Irracjonalna Kokardeczki podróż - Odcinek 3. - Problemy z małym ołówkiem
Łąki bezimiennej krainy były soczyście zielone i równiutkie niczym trawniki w najpiękniejszych snach ogrodników. Trawa nawet nie została dotkliwie uszkodzona, kiedy niesione dzikim pędem Kokardeczka i Kaczusia uciekały po niej przed małym ołówkiem.
- Mama! Ciocia! – krzyczał mały ołówek, biegnąc za nimi w podskokach z wyciągniętymi do przodu rączkami.
Ostatecznie dziecięca energia zwyciężyła i mały ołówek wskoczył na plecy Kokardeczki z tryumfalnym okrzykiem: „Ja złapać mamę!”.
- O nie! – wykrzyknęła Kaczusia, łapiąc się za głowę.

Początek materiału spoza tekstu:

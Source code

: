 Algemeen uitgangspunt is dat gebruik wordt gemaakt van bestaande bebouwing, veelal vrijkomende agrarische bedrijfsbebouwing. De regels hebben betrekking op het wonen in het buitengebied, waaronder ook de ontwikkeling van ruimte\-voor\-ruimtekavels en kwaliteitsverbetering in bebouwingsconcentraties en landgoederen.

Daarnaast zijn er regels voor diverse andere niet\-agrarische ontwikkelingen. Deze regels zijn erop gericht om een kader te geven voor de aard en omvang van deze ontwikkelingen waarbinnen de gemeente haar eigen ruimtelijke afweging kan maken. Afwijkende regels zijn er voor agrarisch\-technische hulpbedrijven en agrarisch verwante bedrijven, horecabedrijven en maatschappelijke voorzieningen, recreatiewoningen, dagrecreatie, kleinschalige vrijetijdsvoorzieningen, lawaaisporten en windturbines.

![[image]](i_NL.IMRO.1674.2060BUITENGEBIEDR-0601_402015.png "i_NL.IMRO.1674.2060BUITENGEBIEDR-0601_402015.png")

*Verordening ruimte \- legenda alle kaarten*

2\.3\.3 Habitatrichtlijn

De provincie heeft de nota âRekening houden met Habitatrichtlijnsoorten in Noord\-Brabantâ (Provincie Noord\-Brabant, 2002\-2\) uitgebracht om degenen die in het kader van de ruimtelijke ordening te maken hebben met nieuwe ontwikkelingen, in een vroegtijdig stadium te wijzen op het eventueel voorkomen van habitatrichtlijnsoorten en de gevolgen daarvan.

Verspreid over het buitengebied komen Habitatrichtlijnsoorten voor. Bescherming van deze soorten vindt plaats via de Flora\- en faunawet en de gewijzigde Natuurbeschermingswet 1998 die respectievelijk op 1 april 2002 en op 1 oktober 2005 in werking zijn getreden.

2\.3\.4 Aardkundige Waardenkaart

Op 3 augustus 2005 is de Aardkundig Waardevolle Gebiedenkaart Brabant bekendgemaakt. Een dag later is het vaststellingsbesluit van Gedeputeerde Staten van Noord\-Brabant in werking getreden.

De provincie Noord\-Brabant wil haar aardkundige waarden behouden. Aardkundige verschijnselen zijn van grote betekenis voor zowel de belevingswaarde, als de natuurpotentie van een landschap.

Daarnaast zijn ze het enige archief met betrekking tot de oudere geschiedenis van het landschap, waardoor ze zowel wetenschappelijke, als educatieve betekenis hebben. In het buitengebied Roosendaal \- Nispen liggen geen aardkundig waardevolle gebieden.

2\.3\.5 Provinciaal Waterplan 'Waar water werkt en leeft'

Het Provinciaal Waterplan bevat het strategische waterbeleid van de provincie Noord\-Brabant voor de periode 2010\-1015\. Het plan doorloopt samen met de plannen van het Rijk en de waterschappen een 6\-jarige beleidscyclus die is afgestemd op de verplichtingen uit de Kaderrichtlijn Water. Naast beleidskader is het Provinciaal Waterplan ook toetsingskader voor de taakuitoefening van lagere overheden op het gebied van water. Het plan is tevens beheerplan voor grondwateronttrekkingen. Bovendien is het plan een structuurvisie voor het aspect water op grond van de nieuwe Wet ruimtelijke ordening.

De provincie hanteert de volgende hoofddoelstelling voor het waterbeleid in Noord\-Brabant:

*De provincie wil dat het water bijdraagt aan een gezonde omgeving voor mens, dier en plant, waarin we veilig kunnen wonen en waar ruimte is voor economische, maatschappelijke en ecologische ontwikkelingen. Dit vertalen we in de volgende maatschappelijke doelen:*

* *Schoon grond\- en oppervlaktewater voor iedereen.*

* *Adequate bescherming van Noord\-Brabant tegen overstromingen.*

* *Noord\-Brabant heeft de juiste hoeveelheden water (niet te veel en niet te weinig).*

Oczywiście nie zrobiła nic, żeby wybawić Kokardeczkę z opresji, więc Kokardeczka zebrała w sobie całą swoją stanowczość i powiedziała donośnie:
- Ej, puść mnie!
Niestety to tylko rozeźliło małego ołówka, który w zamian włożył wszystkie siły w zaciśnięcie szczęk na jej karku. Kokardeczka zawyła z bólu.
Żadna ze stron nie chciała ustąpić w tej walce; mały ołówek uparcie trzymał się pleców Kokardeczki, która usilnie próbowała go zrzucić. Nie wiadomo, ile by to trwało, ponieważ ni stąd ni zowąd pojawił się Gerbie, także dręczony przez osobnika z gatunku ołówków, i dokonało się zderzenie tak silne, że irytujące stworki pospadały z ich pleców. Jak się wkrótce okazało, tragiczne w skutkach.
- Hej, stary! – przywitała się Kokardeczka, szczerząc się głupkowato.
- Przestań! – odparł Gerbie, widząc, że przez wypadek Kokardeczce poprzestawiały się klepki w głowie.
- Co, nie znasz się na żartach?
Gerbie nie odpowiedział. Patrzył tylko na nią nienawistnie.
Po chwili niezręcznej ciszy znowu się zaczęło.
- Hej!
- Tylko nie mów: „stary”! – warknął Gerbie, chociaż wiedział, że to i ta nic nie da.
- Hej, stary!
- Ołówku! Powiedz jej coś!
Krótko mówiąc, sytuacja była beznadziejna. Jednak w bezimiennej krainie potrafiły dziać się rzeczy niemożliwe, zatem dlaczego miałby nie istnieć łatwy i szybki sposób na postradane zmysły?